(Stored data entries)
# # # # #

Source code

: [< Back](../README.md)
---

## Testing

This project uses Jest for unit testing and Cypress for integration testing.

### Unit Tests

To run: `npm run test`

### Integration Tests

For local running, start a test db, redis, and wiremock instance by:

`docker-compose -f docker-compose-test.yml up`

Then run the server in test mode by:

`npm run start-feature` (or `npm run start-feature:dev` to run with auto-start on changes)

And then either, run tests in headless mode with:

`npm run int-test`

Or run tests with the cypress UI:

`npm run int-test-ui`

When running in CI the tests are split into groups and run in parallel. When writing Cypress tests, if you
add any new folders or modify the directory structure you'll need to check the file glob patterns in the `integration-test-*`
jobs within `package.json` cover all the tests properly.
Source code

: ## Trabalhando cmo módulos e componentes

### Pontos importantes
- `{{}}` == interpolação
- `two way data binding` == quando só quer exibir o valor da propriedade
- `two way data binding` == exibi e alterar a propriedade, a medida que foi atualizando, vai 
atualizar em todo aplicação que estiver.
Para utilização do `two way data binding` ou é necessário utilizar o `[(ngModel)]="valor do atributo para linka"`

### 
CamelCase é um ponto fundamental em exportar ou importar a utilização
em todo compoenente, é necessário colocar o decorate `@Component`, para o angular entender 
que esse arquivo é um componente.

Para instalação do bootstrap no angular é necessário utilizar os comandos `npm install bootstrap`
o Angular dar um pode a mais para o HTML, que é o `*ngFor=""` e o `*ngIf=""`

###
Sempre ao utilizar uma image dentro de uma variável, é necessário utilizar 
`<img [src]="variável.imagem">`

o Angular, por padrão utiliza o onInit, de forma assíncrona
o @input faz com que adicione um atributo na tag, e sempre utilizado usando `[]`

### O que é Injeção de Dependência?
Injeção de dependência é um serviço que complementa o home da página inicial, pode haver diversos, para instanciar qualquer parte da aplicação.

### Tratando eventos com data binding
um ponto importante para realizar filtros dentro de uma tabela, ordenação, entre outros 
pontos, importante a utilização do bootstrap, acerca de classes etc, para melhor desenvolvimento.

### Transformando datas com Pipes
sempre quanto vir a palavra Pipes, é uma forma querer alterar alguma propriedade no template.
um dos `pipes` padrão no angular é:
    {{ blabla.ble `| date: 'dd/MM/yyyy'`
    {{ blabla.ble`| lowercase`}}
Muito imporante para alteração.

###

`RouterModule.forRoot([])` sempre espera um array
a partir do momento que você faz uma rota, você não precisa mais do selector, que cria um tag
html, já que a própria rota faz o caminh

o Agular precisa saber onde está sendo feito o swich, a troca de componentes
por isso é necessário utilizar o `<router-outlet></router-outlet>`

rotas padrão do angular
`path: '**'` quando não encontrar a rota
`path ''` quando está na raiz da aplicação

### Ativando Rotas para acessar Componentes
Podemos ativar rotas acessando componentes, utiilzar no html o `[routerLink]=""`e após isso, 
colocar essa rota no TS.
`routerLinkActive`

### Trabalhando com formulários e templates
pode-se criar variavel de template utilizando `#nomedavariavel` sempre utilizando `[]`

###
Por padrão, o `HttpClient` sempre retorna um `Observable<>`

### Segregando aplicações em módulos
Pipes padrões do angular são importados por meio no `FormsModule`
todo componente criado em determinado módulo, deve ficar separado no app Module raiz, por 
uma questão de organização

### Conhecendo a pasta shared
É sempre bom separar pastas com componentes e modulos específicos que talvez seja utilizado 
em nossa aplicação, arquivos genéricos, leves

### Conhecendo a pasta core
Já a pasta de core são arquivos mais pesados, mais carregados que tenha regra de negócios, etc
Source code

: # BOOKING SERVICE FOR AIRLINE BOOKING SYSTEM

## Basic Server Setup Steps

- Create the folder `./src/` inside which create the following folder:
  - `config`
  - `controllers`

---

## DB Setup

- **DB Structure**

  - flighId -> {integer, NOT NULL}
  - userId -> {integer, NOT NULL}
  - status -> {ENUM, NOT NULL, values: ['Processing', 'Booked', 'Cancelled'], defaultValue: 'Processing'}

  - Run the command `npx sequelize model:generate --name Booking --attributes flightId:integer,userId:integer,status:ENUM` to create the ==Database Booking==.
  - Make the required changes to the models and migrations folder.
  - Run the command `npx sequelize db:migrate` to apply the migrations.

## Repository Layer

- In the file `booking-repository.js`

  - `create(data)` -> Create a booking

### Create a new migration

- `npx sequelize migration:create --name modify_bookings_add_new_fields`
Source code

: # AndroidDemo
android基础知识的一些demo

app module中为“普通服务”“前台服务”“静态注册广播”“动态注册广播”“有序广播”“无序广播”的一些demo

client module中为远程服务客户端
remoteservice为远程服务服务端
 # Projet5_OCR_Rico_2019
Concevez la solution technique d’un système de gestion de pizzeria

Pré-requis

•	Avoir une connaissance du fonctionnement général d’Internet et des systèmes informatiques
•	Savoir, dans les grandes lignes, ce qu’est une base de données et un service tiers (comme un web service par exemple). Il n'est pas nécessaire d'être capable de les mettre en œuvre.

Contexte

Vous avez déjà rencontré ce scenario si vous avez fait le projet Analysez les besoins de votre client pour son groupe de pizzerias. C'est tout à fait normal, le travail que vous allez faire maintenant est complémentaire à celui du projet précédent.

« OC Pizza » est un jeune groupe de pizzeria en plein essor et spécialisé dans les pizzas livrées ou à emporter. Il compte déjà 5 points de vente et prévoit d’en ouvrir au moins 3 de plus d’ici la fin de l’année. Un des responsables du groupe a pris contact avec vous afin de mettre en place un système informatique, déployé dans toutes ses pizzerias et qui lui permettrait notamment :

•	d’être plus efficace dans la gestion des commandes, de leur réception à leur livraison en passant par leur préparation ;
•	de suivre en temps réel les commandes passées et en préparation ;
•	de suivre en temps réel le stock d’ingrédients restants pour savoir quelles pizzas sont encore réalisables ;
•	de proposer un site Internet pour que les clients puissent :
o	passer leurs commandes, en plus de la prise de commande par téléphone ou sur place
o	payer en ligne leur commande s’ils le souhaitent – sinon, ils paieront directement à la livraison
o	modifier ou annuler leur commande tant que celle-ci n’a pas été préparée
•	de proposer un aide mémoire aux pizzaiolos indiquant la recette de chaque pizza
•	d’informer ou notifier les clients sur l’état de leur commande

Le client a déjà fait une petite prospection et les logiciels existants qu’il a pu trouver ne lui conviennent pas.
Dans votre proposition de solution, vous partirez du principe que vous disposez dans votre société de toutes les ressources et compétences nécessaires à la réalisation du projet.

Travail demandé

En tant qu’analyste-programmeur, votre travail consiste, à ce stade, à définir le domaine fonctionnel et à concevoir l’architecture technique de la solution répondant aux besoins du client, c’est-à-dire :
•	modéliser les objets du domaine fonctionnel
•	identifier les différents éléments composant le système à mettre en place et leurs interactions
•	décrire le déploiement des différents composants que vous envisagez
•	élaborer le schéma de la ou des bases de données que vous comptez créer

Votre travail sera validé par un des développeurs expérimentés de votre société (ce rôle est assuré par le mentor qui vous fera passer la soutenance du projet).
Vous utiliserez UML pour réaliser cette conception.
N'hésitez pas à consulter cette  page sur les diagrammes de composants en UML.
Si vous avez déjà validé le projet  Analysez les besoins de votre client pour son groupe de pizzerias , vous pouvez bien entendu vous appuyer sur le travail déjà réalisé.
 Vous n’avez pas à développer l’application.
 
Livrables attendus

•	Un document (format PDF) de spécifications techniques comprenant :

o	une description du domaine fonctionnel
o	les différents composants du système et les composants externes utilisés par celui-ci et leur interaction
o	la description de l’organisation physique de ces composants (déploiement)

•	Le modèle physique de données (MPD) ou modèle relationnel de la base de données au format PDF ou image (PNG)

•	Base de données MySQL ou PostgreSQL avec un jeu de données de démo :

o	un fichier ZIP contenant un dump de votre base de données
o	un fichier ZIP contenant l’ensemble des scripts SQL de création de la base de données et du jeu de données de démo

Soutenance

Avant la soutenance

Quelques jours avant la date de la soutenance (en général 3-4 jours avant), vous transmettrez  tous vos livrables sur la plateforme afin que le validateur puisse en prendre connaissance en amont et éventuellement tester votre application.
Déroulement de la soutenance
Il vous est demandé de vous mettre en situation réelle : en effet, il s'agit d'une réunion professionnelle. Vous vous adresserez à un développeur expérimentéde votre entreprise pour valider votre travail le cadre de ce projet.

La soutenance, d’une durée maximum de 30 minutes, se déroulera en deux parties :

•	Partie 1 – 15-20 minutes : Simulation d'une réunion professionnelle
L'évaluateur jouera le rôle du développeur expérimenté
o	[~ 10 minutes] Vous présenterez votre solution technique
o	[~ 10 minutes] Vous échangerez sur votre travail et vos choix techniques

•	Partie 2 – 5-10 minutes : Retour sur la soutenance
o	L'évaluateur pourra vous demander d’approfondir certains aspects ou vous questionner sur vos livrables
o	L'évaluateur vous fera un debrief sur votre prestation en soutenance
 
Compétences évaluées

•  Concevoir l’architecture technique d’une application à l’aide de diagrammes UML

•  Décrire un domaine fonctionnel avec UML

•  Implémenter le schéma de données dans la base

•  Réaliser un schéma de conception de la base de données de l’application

# # # # #

Work instructions: Transcribe the records from their first line. Stop after the line with "Then run the", including it.

Exercise output:
Source code

: [< Back](../README.md)
---

## Testing

This project uses Jest for unit testing and Cypress for integration testing.

### Unit Tests

To run: `npm run test`

### Integration Tests

For local running, start a test db, redis, and wiremock instance by:

`docker-compose -f docker-compose-test.yml up`

Then run the server in test mode by:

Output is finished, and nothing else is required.